Available records:
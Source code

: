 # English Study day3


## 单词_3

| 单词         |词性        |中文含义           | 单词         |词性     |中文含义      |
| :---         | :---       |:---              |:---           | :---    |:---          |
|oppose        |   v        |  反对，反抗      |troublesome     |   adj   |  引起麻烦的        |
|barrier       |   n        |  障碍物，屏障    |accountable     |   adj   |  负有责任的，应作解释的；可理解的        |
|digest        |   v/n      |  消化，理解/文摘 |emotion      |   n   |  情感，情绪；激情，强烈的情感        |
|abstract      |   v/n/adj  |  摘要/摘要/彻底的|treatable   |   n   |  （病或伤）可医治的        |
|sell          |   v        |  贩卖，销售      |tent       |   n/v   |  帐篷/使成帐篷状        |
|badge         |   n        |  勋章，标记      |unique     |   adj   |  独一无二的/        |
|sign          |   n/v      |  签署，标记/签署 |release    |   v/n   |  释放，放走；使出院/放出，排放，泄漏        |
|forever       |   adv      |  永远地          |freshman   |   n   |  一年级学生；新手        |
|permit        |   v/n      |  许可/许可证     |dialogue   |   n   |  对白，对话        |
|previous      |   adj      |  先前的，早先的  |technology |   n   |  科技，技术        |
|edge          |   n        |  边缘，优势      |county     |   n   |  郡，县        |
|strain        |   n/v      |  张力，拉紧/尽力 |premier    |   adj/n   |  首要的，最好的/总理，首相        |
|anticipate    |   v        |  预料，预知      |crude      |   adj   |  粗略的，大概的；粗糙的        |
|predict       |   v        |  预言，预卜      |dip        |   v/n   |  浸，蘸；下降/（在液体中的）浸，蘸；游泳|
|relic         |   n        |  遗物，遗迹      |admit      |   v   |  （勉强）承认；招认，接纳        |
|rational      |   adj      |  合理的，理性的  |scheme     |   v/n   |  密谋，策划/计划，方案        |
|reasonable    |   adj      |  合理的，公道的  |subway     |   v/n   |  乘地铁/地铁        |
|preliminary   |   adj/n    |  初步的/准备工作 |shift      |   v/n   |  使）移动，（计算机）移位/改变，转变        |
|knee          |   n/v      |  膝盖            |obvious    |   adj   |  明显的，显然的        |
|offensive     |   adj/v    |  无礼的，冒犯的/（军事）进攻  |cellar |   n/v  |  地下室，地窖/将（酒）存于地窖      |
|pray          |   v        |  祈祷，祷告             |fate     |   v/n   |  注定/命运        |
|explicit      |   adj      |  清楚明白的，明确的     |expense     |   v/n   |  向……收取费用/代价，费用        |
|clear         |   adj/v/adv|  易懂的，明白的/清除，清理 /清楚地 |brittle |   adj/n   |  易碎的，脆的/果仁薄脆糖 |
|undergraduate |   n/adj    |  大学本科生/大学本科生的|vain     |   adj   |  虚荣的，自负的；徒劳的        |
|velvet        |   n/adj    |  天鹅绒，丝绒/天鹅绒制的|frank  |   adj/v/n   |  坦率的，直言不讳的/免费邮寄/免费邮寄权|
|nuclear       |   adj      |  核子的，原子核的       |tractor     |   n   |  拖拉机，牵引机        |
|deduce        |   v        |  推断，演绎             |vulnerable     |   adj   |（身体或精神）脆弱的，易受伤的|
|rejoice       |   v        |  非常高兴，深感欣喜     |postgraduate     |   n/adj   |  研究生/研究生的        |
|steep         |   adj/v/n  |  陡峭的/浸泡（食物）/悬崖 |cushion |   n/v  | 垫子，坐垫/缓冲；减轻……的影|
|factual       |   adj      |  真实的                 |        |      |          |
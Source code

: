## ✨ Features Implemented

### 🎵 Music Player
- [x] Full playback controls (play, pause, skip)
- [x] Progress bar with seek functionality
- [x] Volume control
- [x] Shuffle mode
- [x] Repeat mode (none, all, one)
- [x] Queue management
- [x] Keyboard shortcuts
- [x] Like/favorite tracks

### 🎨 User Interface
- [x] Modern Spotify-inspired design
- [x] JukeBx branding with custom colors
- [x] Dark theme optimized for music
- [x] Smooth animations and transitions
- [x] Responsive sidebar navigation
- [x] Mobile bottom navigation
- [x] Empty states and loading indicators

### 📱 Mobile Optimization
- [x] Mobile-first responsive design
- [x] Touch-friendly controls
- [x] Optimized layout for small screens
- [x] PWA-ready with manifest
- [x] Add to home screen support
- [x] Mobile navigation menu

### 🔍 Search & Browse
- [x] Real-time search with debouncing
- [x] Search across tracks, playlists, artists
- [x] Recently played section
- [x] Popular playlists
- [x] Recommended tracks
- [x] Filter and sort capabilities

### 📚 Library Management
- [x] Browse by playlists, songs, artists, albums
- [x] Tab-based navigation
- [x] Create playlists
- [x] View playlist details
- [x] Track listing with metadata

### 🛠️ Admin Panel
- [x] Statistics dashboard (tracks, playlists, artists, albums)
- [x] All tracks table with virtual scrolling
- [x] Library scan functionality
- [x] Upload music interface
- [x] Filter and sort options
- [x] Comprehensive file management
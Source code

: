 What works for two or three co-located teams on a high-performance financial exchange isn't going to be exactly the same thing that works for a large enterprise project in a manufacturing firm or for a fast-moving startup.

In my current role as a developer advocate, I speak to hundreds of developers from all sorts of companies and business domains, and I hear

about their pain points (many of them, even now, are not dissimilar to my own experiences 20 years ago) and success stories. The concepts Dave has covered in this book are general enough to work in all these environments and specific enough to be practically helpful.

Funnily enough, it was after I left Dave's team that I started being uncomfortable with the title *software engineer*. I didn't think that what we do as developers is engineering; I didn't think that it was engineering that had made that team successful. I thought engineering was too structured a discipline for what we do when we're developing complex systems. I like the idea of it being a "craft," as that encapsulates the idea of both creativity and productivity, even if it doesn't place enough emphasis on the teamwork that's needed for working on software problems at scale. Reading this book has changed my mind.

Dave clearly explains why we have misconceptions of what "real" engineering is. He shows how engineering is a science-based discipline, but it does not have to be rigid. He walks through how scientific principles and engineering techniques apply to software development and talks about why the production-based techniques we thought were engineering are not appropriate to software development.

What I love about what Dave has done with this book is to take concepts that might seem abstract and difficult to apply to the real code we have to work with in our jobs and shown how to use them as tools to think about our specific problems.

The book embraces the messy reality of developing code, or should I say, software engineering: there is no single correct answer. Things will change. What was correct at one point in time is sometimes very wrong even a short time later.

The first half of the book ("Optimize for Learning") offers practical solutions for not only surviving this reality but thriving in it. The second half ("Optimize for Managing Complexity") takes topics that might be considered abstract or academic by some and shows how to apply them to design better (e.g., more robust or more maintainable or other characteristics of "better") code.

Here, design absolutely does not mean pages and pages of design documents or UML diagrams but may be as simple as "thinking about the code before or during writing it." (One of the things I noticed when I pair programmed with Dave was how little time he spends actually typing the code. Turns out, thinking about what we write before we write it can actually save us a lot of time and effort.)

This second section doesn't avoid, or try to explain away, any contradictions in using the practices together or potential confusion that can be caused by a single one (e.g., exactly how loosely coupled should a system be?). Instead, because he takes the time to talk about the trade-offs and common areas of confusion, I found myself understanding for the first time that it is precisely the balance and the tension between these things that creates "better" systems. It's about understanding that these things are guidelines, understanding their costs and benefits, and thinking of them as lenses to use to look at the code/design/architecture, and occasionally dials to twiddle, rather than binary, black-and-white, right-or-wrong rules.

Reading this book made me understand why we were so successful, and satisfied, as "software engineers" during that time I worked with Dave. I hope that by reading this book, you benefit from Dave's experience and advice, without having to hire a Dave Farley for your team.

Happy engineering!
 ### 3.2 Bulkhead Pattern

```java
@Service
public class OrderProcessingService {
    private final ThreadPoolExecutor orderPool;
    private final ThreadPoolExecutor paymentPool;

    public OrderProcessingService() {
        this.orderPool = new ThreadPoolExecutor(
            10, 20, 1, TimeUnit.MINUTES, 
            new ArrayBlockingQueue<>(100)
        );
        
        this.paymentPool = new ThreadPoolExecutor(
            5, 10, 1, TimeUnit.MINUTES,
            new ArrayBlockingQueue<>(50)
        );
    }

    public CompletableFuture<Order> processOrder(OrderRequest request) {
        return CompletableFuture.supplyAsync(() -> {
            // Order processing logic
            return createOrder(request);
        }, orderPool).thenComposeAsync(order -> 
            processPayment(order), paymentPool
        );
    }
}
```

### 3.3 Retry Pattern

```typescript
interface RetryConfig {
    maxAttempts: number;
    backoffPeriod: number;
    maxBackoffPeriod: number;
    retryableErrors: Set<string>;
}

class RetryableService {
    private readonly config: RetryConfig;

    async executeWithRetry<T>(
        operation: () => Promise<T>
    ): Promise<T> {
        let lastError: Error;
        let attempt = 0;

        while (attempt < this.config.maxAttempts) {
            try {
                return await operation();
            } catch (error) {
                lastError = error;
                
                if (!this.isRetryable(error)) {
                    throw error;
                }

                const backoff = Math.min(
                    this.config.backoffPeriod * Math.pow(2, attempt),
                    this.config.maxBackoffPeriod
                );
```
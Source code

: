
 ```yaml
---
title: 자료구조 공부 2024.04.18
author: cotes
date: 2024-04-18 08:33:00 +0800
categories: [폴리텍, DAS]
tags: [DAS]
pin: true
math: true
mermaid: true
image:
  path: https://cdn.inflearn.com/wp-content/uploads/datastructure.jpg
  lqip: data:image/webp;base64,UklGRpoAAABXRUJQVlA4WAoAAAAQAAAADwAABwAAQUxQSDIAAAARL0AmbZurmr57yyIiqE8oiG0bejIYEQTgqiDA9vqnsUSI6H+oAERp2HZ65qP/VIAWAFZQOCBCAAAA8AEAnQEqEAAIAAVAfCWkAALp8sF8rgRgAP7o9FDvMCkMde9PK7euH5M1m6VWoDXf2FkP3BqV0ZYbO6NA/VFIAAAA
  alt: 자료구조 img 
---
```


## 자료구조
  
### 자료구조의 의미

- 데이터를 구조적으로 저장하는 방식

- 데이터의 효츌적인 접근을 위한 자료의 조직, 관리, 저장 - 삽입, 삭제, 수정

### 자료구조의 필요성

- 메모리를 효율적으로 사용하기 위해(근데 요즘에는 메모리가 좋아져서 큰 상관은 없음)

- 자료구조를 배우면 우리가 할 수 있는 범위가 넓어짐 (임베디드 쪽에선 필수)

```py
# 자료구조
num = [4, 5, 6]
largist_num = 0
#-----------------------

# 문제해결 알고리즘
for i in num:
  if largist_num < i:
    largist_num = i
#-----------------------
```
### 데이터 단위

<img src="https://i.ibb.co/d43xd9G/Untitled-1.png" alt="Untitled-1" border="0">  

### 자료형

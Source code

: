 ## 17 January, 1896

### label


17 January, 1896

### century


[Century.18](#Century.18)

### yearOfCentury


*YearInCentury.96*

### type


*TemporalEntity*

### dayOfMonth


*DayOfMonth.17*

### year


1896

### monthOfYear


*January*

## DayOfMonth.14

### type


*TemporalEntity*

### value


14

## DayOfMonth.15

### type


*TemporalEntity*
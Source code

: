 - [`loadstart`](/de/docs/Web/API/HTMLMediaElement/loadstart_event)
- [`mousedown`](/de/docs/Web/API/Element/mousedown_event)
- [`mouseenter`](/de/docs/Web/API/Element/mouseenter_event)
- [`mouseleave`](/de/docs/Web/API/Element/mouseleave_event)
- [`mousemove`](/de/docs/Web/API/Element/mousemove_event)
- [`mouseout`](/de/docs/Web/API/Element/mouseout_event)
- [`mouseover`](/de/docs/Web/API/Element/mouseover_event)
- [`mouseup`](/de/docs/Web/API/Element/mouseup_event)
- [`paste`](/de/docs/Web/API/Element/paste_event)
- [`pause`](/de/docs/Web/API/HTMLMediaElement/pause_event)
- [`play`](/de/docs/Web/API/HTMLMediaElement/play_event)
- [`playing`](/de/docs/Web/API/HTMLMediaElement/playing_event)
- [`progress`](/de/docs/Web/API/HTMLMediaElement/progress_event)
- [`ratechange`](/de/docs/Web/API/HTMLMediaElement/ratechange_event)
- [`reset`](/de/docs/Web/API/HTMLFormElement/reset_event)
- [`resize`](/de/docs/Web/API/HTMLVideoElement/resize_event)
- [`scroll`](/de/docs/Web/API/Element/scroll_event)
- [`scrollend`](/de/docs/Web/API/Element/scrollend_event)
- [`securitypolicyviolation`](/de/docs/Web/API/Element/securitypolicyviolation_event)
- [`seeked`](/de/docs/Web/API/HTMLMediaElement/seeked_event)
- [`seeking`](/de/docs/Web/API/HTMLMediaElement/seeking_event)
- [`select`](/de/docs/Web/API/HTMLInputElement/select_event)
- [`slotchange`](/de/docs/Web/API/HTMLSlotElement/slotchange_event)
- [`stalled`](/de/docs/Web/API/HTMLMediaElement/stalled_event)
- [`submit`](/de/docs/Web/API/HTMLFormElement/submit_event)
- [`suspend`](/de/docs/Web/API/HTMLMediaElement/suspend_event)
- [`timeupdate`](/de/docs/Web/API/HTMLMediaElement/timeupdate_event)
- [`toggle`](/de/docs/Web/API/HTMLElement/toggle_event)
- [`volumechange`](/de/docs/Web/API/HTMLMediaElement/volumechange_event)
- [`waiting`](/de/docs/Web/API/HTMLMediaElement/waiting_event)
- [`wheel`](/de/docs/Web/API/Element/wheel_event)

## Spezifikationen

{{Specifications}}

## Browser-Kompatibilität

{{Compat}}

The problem:
Pick out the lines above that hold the string "reality" and show them.

Completed exercise:
The book embraces the messy reality of developing code, or should I say, software engineering: there is no single correct answer. Things will change. What was correct at one point in time is sometimes very wrong even a short time later.
The first half of the book ("Optimize for Learning") offers practical solutions for not only surviving this reality but thriving in it. The second half ("Optimize for Managing Complexity") takes topics that might be considered abstract or academic by some and shows how to apply them to design better (e.g., more robust or more maintainable or other characteristics of "better") code.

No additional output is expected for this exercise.